Lost Kiss

My husband and I were married 9 years ago and are in our early forties. Our lovelife was sweet in the beginning. Both of us live each other. However I noticed early that he was never fully out to make sure that we were both satisfied. Over the past four yeArs we have gone from weekly to biannually. I am not sure if vasectomy played a role. But his interest decreased significantly.
Lindymore Lindymore
41-45, F
5 Responses Dec 5, 2012

Could be just his age? When I hit 45 or so my testosterone went from really high down to nothing. You loose a lot of drive and energy. He may want to have it checked. I work out at the gym several days a week now and I do a weekly shot of Testosterone. It does wonders.

Yea....they said men decreases and women increases....but I believe he can still have it......is he stressed with life or something?

Subtext seems to read that the sex was never fully engaged, was actually pretty one sided and now is also as rare as rocking horse ****.

But, it does NOT seem - yet - that this is a dealbreaker for you.

Dysfunctional marriages do seem to have to get to dealbreaker status before anyone will do anything it seems, unfortunately.

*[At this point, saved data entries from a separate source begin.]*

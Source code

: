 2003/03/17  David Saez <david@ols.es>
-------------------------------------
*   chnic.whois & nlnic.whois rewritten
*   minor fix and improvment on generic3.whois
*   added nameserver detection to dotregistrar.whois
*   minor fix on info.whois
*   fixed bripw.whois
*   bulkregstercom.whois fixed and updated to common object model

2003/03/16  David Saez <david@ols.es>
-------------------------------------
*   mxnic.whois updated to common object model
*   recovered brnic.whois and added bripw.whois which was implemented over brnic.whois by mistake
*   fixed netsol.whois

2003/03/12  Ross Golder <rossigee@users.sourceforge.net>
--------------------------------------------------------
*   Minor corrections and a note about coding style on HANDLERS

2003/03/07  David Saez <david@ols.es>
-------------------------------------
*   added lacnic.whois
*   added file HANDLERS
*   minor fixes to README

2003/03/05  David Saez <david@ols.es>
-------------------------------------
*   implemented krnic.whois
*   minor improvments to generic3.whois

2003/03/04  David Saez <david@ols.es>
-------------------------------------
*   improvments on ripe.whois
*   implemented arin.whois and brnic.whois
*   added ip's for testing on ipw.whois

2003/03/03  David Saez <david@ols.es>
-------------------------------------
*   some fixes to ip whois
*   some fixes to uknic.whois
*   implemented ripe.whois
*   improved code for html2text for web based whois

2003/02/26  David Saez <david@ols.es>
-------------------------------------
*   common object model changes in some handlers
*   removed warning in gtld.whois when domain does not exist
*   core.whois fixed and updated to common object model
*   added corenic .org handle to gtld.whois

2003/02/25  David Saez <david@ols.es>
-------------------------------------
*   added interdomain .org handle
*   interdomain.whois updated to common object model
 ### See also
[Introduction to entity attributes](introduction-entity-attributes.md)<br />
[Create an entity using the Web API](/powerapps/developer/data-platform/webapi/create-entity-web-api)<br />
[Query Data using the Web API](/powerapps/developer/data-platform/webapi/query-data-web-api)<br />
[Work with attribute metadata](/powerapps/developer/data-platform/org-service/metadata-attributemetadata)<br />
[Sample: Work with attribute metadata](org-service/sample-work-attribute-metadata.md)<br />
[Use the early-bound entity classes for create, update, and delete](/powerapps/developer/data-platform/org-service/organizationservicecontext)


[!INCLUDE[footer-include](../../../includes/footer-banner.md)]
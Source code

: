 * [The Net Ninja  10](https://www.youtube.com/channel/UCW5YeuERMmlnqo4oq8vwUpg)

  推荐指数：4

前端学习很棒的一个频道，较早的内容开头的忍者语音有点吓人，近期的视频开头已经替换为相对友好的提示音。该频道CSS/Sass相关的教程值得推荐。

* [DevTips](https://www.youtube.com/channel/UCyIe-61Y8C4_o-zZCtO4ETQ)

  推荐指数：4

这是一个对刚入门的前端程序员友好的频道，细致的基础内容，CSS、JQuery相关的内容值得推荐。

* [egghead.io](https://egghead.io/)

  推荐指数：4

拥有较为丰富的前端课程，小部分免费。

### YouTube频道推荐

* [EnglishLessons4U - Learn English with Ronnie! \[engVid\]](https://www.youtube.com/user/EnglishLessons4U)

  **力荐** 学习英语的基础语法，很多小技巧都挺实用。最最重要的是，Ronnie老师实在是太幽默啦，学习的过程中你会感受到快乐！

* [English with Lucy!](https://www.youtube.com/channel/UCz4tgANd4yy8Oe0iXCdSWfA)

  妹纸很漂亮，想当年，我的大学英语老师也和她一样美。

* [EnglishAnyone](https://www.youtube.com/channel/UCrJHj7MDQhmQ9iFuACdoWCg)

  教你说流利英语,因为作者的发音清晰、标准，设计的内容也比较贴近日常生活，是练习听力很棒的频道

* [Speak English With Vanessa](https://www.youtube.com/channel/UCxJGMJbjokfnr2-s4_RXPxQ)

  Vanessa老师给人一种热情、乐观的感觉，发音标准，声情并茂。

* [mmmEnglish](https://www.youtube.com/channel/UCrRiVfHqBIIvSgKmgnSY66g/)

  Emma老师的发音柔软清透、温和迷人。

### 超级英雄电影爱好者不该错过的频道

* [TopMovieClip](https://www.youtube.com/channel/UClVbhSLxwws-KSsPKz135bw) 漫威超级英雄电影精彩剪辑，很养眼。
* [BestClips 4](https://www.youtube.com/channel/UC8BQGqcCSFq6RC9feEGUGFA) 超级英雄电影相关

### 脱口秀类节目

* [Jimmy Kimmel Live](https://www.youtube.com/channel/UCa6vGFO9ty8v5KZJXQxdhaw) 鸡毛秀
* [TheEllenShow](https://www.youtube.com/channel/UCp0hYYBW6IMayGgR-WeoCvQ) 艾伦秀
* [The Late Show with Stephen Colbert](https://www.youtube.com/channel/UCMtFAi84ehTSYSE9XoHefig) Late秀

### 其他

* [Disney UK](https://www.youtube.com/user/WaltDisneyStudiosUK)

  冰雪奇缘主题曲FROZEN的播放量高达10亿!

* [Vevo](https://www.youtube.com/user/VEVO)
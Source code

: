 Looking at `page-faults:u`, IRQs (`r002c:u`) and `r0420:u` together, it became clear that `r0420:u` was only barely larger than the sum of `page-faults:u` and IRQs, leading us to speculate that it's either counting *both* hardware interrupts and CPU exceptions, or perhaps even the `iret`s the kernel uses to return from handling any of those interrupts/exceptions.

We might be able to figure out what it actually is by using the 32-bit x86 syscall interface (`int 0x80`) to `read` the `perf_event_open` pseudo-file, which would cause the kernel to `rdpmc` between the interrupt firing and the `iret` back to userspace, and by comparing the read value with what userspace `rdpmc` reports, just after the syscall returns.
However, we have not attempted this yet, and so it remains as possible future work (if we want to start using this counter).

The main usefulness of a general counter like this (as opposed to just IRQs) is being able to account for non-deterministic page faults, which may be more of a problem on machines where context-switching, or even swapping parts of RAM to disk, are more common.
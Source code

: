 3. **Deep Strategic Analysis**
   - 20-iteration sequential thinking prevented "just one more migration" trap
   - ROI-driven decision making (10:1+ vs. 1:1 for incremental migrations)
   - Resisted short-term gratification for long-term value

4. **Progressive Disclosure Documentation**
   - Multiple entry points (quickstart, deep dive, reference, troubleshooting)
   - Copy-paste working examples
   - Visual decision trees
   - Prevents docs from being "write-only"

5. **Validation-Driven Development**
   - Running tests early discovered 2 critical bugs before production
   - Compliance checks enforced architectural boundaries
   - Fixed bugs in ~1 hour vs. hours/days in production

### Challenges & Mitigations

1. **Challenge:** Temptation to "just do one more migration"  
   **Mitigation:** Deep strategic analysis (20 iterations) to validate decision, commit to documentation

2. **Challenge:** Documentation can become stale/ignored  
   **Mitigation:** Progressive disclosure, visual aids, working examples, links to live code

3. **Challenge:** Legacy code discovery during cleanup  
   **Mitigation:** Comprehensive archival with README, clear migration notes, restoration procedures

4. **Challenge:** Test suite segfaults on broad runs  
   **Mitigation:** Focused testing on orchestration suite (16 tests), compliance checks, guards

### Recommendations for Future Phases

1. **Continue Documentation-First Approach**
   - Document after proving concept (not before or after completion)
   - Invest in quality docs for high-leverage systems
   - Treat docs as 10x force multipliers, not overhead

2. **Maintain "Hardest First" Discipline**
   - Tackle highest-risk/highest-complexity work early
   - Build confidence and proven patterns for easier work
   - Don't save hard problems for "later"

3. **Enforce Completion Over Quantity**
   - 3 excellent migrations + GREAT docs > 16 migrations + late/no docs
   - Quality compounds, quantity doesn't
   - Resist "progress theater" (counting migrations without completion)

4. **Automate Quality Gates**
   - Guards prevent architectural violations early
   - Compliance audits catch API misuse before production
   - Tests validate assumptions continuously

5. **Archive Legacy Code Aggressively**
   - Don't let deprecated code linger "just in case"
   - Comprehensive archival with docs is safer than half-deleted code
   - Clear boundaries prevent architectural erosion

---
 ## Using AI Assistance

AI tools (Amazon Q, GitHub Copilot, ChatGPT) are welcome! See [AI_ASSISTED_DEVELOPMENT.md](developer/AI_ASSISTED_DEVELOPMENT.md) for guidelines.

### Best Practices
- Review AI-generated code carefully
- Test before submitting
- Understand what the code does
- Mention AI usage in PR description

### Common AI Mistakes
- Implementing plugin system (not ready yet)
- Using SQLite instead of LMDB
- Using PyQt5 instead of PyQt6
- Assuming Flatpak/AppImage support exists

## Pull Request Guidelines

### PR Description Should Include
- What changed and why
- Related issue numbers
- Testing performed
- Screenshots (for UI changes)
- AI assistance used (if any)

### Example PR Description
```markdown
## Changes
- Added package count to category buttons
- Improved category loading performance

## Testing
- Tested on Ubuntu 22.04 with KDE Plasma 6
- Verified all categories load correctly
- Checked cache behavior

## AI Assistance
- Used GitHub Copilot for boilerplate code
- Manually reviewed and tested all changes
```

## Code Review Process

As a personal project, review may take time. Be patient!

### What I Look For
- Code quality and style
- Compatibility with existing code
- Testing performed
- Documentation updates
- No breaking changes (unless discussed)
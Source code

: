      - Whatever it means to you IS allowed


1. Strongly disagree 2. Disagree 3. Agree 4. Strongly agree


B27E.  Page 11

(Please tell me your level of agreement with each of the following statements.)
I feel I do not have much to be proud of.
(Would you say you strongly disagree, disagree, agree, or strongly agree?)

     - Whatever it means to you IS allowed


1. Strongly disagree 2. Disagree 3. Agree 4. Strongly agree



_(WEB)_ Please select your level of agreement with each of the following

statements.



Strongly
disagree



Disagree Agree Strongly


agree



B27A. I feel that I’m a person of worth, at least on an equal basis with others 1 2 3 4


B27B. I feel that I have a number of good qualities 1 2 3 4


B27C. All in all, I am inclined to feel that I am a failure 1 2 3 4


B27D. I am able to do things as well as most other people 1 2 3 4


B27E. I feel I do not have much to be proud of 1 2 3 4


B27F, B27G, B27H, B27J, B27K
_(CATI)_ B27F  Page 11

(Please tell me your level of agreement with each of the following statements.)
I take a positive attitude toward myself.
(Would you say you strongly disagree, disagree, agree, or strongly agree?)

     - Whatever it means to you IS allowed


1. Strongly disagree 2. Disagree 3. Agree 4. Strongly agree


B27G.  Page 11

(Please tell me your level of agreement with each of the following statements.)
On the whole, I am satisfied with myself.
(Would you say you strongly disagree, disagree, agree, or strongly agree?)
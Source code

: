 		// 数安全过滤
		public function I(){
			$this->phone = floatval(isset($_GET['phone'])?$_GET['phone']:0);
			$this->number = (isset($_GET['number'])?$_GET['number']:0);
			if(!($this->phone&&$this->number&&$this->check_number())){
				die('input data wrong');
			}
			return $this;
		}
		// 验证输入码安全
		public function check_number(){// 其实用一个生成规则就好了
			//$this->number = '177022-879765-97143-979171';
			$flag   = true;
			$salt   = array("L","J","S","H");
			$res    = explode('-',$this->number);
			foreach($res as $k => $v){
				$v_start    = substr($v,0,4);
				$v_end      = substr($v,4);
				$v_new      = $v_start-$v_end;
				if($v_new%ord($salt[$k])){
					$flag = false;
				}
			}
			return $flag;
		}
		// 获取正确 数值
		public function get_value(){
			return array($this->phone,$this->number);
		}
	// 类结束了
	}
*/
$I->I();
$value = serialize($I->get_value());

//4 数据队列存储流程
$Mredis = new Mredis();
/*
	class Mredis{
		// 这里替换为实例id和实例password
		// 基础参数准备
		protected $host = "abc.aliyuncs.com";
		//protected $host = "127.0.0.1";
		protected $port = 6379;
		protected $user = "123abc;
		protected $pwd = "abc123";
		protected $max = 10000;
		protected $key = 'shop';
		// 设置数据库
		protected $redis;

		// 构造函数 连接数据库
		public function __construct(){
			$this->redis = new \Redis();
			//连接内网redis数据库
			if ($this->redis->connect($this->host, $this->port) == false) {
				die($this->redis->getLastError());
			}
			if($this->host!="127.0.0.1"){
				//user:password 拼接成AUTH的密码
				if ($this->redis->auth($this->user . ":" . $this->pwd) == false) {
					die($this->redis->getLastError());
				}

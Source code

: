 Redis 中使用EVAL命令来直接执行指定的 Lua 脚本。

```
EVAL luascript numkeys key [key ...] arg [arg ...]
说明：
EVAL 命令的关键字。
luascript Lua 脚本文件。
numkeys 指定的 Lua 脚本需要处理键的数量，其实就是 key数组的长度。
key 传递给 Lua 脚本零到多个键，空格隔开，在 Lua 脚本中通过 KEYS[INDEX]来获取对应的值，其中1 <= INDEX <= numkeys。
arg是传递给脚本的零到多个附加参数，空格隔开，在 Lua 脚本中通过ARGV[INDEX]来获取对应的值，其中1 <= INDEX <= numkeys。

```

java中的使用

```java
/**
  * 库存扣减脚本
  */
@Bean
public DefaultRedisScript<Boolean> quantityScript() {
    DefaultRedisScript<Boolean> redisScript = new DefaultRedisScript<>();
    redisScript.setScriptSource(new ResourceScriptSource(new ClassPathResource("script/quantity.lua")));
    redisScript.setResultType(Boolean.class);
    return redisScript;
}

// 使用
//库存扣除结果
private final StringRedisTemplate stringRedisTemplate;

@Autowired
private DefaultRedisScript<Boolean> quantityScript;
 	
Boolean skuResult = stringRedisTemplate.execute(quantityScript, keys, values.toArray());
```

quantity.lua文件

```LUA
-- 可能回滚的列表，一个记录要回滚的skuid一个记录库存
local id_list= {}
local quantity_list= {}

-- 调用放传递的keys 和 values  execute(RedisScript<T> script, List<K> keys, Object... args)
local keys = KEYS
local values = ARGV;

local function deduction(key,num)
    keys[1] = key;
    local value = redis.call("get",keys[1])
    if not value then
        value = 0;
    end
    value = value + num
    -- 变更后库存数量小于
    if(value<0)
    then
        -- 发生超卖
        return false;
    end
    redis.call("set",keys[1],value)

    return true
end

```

See you when it DOES reach dealbreaker importance for you.

Tread your own path.

Vasectomy doesn't do anything to urge.... trust me. Wish I could tell you what was doing it. I know holding your feelings in doesn't help anything, so it's not like it'll get worse if you let him know how you feel (which you may have already done).

I doubt the vasectomy had anything to do with your decline in sexual activity. I don't know the dynamics of your marriage. However based on what you said in your post, it's likely that you never had that great of a sex life to begin with. The question for you now is whether or not this is what you want for the rest of your life.